• [Directions for this task]
Every line of the material must be copied exactly.
START Data section
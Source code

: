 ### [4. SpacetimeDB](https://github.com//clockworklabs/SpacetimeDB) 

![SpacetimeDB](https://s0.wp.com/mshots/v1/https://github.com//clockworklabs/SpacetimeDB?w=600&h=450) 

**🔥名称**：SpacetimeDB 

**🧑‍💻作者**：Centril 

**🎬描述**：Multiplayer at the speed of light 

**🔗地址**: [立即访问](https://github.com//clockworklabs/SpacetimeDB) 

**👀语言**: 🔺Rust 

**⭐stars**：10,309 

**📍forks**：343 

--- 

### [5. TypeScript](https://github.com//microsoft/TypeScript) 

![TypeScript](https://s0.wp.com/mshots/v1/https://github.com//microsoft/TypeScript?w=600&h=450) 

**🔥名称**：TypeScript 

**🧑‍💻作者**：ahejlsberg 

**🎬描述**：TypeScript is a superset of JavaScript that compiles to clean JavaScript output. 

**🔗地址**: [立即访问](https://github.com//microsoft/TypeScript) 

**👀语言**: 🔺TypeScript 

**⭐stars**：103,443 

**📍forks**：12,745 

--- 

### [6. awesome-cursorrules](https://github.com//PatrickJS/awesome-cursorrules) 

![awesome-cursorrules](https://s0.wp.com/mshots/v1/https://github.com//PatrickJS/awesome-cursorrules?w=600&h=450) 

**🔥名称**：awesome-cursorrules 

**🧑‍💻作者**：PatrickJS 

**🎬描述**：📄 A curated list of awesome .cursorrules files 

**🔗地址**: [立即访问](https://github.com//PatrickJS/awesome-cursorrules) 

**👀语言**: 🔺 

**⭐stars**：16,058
END Data section
• [Response to this task]
Source code

: ### [4. SpacetimeDB](https://github.com//clockworklabs/SpacetimeDB) 

![SpacetimeDB](https://s0.wp.com/mshots/v1/https://github.com//clockworklabs/SpacetimeDB?w=600&h=450) 

**🔥名称**：SpacetimeDB 

**🧑‍💻作者**：Centril 

**🎬描述**：Multiplayer at the speed of light 

**🔗地址**: [立即访问](https://github.com//clockworklabs/SpacetimeDB) 

**👀语言**: 🔺Rust 

**⭐stars**：10,309 

**📍forks**：343 

--- 

### [5. TypeScript](https://github.com//microsoft/TypeScript) 

![TypeScript](https://s0.wp.com/mshots/v1/https://github.com//microsoft/TypeScript?w=600&h=450) 

**🔥名称**：TypeScript 

**🧑‍💻作者**：ahejlsberg 

**🎬描述**：TypeScript is a superset of JavaScript that compiles to clean JavaScript output. 

**🔗地址**: [立即访问](https://github.com//microsoft/TypeScript) 

**👀语言**: 🔺TypeScript 

**⭐stars**：103,443 

**📍forks**：12,745 

--- 

### [6. awesome-cursorrules](https://github.com//PatrickJS/awesome-cursorrules) 

![awesome-cursorrules](https://s0.wp.com/mshots/v1/https://github.com//PatrickJS/awesome-cursorrules?w=600&h=450) 

**🔥名称**：awesome-cursorrules 

**🧑‍💻作者**：PatrickJS 

**🎬描述**：📄 A curated list of awesome .cursorrules files 

**🔗地址**: [立即访问](https://github.com//PatrickJS/awesome-cursorrules) 

**👀语言**: 🔺 

**⭐stars**：16,058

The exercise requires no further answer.